What really galls, though, is the part Atlas plays in Lily’s realization of her own abuse. He was apparently homeless because he had defended his own mother from an abusive boyfriend and the boyfriend had kicked this teenager named Atlas Corrigan (I mean, really, why would you inflict that name on your child?) out of the house. Later, when Atlas guesses that Ryles has hit Lily, Atlas proceeds to… hit Ryles in a public place. (Can I just say that if you are looking for someone to save you from domestic violence, it probably shouldn’t be someone who decides to wail on another guy in public even though you’re pleading with him to stop?) Apparently, Atlas—stalwart defender of women who happens to be hot and single—is the only person in Lily Blossom Bloom’s entire life who can save her from Ryles. His existence makes Lily nothing more than a princess in a tower waiting to let down her hair for her knight in shining armor, undermining the obvious message of empowerment that Baldoni is going for. 

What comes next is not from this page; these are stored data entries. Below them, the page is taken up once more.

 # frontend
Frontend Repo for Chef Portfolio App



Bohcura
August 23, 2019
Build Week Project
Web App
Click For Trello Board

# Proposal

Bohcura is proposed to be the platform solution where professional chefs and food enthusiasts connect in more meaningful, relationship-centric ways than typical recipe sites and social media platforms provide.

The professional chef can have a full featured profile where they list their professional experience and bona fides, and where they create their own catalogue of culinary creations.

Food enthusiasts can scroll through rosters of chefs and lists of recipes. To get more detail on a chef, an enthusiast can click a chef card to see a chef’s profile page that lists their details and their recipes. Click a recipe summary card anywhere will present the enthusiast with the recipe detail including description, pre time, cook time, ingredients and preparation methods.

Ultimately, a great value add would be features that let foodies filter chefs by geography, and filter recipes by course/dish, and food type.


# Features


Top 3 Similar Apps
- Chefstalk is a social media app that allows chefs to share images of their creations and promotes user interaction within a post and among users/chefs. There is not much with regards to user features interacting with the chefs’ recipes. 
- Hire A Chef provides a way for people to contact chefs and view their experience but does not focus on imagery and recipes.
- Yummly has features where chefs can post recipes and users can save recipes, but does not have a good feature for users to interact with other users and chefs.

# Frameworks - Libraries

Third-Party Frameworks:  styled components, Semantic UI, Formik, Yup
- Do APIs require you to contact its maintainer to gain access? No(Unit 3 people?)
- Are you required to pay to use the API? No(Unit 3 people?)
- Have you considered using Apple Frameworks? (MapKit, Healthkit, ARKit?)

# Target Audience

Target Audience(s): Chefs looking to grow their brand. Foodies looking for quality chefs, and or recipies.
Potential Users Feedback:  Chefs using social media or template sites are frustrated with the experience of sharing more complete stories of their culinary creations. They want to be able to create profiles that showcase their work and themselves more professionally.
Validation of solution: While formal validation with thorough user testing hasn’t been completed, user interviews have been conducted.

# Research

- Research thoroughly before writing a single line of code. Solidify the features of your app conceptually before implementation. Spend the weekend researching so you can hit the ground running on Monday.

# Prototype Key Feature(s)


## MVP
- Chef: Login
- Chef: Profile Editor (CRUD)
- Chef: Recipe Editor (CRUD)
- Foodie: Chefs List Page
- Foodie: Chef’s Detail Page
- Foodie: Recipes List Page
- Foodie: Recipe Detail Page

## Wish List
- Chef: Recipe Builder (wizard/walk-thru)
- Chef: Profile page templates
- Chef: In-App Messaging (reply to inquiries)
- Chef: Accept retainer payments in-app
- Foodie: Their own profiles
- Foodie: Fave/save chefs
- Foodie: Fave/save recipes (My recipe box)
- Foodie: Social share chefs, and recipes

It’s a shame, because there’s actually a solid film lurking underneath the trappings of Hoover’s smutty beach read. The performances range from solid to good, and aside from those atrocious costumes, it looks decent enough for what it is—there’s nothing groundbreaking, but that’s to be expected. The first half of the movie is decent, and it’s really only the flashbacks and Atlas that drag it down; unfortunately, those take up too much time to be considered insignificant. I’ll blame that on Hoover herself but… damn, if only Justin Baldoni had chosen any other book to option. He handles the subject matter with too much tact to be saddled with such uninspiring source material.

And if only Blake Lively had chosen some decent clothes.